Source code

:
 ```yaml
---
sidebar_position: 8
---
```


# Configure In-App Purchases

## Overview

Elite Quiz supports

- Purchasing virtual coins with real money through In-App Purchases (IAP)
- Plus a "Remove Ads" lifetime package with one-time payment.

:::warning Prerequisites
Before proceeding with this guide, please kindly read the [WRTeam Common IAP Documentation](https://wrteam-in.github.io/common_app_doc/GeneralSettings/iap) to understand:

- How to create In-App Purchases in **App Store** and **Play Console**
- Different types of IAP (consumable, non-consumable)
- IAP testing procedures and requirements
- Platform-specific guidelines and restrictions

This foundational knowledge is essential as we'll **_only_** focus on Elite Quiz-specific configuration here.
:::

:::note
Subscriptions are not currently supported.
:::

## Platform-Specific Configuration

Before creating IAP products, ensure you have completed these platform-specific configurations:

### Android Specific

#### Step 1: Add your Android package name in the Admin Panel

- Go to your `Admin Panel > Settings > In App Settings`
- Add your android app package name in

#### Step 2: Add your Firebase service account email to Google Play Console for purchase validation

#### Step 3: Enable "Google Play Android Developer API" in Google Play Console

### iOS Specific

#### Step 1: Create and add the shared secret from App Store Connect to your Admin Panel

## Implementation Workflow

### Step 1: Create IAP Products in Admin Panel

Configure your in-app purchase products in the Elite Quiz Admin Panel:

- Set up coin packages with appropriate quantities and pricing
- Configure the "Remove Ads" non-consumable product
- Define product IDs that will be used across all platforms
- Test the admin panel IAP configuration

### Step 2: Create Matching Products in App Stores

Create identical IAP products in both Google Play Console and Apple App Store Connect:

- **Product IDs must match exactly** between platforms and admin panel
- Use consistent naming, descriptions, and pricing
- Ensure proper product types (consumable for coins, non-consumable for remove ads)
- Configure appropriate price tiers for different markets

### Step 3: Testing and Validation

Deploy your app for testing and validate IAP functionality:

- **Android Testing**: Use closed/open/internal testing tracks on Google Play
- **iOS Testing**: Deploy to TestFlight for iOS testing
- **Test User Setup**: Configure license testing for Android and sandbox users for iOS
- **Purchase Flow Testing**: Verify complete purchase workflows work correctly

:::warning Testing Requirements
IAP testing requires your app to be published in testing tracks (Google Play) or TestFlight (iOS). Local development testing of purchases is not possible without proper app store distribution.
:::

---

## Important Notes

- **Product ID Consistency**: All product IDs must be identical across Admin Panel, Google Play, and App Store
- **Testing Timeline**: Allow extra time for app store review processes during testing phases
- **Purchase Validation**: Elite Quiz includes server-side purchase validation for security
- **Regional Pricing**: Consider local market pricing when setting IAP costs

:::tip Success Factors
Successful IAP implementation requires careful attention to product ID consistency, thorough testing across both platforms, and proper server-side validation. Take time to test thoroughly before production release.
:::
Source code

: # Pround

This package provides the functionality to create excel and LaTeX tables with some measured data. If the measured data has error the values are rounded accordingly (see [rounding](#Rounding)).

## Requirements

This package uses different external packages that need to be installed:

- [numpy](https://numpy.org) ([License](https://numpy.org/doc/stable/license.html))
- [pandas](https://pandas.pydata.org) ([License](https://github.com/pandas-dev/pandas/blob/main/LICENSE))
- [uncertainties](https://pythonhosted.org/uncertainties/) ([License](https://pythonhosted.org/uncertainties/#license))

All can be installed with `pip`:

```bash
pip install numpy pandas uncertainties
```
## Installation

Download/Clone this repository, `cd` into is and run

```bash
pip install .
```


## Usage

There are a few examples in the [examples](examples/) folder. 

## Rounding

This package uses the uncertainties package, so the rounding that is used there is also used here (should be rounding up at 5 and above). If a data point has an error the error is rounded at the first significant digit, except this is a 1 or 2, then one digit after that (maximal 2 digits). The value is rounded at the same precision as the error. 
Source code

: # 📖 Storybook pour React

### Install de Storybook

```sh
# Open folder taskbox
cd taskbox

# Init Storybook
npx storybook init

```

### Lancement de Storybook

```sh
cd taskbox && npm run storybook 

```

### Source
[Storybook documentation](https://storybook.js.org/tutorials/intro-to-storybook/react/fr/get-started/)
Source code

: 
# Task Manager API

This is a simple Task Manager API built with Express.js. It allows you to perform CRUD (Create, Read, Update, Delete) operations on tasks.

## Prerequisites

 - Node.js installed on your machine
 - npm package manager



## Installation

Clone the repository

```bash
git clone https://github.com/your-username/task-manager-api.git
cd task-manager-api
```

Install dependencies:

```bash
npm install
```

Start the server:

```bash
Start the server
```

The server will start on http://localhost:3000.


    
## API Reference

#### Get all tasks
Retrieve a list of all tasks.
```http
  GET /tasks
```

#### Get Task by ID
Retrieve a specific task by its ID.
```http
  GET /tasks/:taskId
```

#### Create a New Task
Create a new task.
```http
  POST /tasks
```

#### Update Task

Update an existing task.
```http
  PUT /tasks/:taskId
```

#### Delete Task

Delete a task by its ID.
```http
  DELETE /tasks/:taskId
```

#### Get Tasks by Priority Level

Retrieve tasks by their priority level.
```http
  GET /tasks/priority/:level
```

##########

The records above are to be reproduced exactly, with nothing left out.

Source code

:
 ```yaml
---
sidebar_position: 8
---
```


# Configure In-App Purchases

## Overview

Elite Quiz supports

- Purchasing virtual coins with real money through In-App Purchases (IAP)
- Plus a "Remove Ads" lifetime package with one-time payment.

:::warning Prerequisites
Before proceeding with this guide, please kindly read the [WRTeam Common IAP Documentation](https://wrteam-in.github.io/common_app_doc/GeneralSettings/iap) to understand:

- How to create In-App Purchases in **App Store** and **Play Console**
- Different types of IAP (consumable, non-consumable)
- IAP testing procedures and requirements
- Platform-specific guidelines and restrictions

This foundational knowledge is essential as we'll **_only_** focus on Elite Quiz-specific configuration here.
:::

:::note
Subscriptions are not currently supported.
:::

## Platform-Specific Configuration

Before creating IAP products, ensure you have completed these platform-specific configurations:

### Android Specific

#### Step 1: Add your Android package name in the Admin Panel

- Go to your `Admin Panel > Settings > In App Settings`
- Add your android app package name in

#### Step 2: Add your Firebase service account email to Google Play Console for purchase validation

#### Step 3: Enable "Google Play Android Developer API" in Google Play Console

### iOS Specific

#### Step 1: Create and add the shared secret from App Store Connect to your Admin Panel

## Implementation Workflow

### Step 1: Create IAP Products in Admin Panel

Configure your in-app purchase products in the Elite Quiz Admin Panel:

- Set up coin packages with appropriate quantities and pricing
- Configure the "Remove Ads" non-consumable product
- Define product IDs that will be used across all platforms
- Test the admin panel IAP configuration

### Step 2: Create Matching Products in App Stores

Create identical IAP products in both Google Play Console and Apple App Store Connect:

- **Product IDs must match exactly** between platforms and admin panel
- Use consistent naming, descriptions, and pricing
- Ensure proper product types (consumable for coins, non-consumable for remove ads)
- Configure appropriate price tiers for different markets

### Step 3: Testing and Validation

Deploy your app for testing and validate IAP functionality:

- **Android Testing**: Use closed/open/internal testing tracks on Google Play
- **iOS Testing**: Deploy to TestFlight for iOS testing
- **Test User Setup**: Configure license testing for Android and sandbox users for iOS
- **Purchase Flow Testing**: Verify complete purchase workflows work correctly

:::warning Testing Requirements
IAP testing requires your app to be published in testing tracks (Google Play) or TestFlight (iOS). Local development testing of purchases is not possible without proper app store distribution.
:::

---

## Important Notes

- **Product ID Consistency**: All product IDs must be identical across Admin Panel, Google Play, and App Store
- **Testing Timeline**: Allow extra time for app store review processes during testing phases
- **Purchase Validation**: Elite Quiz includes server-side purchase validation for security
- **Regional Pricing**: Consider local market pricing when setting IAP costs

:::tip Success Factors
Successful IAP implementation requires careful attention to product ID consistency, thorough testing across both platforms, and proper server-side validation. Take time to test thoroughly before production release.
:::
Source code

: # Pround

This package provides the functionality to create excel and LaTeX tables with some measured data. If the measured data has error the values are rounded accordingly (see [rounding](#Rounding)).

## Requirements

This package uses different external packages that need to be installed:

- [numpy](https://numpy.org) ([License](https://numpy.org/doc/stable/license.html))
- [pandas](https://pandas.pydata.org) ([License](https://github.com/pandas-dev/pandas/blob/main/LICENSE))
- [uncertainties](https://pythonhosted.org/uncertainties/) ([License](https://pythonhosted.org/uncertainties/#license))

All can be installed with `pip`:

```bash
pip install numpy pandas uncertainties
```
## Installation

Download/Clone this repository, `cd` into is and run

```bash
pip install .
```


## Usage

There are a few examples in the [examples](examples/) folder. 

## Rounding

This package uses the uncertainties package, so the rounding that is used there is also used here (should be rounding up at 5 and above). If a data point has an error the error is rounded at the first significant digit, except this is a 1 or 2, then one digit after that (maximal 2 digits). The value is rounded at the same precision as the error. 
Source code

: # 📖 Storybook pour React

### Install de Storybook

```sh
# Open folder taskbox
cd taskbox

# Init Storybook
npx storybook init

```

### Lancement de Storybook

```sh
cd taskbox && npm run storybook 

```

### Source
[Storybook documentation](https://storybook.js.org/tutorials/intro-to-storybook/react/fr/get-started/)
Source code

: 
# Task Manager API

This is a simple Task Manager API built with Express.js. It allows you to perform CRUD (Create, Read, Update, Delete) operations on tasks.

## Prerequisites

 - Node.js installed on your machine
 - npm package manager



## Installation

Clone the repository

```bash
git clone https://github.com/your-username/task-manager-api.git
cd task-manager-api
```

Install dependencies:

```bash
npm install
```

Start the server:

```bash
Start the server
```

The server will start on http://localhost:3000.


    
## API Reference

#### Get all tasks
Retrieve a list of all tasks.
```http
  GET /tasks
```

#### Get Task by ID
Retrieve a specific task by its ID.
```http
  GET /tasks/:taskId
```

#### Create a New Task
Create a new task.
```http
  POST /tasks
```

#### Update Task

Update an existing task.
```http
  PUT /tasks/:taskId
```

#### Delete Task

Delete a task by its ID.
```http
  DELETE /tasks/:taskId
```

#### Get Tasks by Priority Level

Retrieve tasks by their priority level.
```http
  GET /tasks/priority/:level
```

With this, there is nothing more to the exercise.